_Exercise_
Please restate each line of the data that follows word for word, skipping any image.
═════ Record excerpts
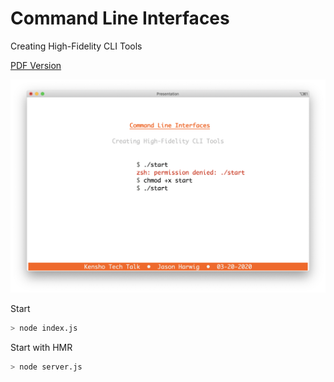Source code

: # Command Line Interfaces

Creating High-Fidelity CLI Tools

[PDF Version](./cli-presentation-jharwig.pdf)

![screen](./screen.png)

Start
```sh
> node index.js
```

Start with HMR
```sh
> node server.js
```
══════════
_Answer area_
Source code

: # Command Line Interfaces

Creating High-Fidelity CLI Tools

[PDF Version](./cli-presentation-jharwig.pdf)

![screen](./screen.png)

Start
```sh
> node index.js
```

Start with HMR
```sh
> node server.js
```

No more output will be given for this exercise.